## Problem requirements
All lines below containing "https" are to be listed.

## Data
>>>
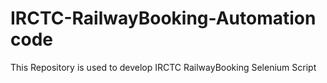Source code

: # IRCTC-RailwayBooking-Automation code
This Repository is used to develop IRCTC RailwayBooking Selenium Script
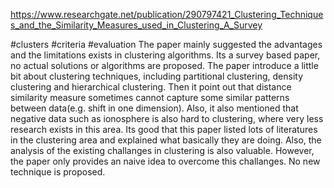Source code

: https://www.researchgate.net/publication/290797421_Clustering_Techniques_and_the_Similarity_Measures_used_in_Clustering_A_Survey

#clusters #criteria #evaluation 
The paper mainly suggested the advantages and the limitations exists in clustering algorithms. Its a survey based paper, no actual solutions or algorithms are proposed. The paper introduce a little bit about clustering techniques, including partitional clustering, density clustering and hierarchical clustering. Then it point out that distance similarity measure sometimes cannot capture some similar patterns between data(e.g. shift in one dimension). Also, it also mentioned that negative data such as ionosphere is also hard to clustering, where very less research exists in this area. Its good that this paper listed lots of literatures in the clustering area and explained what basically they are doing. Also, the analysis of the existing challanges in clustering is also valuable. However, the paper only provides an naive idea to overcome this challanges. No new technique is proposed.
<<<
>>>
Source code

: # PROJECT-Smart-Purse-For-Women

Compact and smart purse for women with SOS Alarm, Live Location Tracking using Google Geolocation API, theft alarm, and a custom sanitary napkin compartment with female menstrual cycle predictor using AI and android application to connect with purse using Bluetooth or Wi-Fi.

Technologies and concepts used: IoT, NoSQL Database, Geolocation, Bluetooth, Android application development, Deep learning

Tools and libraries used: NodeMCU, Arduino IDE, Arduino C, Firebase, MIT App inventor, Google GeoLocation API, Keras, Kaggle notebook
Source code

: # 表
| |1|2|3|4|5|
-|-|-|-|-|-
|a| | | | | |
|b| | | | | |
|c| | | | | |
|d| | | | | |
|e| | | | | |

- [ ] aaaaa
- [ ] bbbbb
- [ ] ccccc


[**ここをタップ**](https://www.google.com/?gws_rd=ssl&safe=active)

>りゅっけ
<<<
## Written answer
: https://www.researchgate.net/publication/290797421_Clustering_Techniques_and_the_Similarity_Measures_used_in_Clustering_A_Survey
[**ここをタップ**](https://www.google.com/?gws_rd=ssl&safe=active)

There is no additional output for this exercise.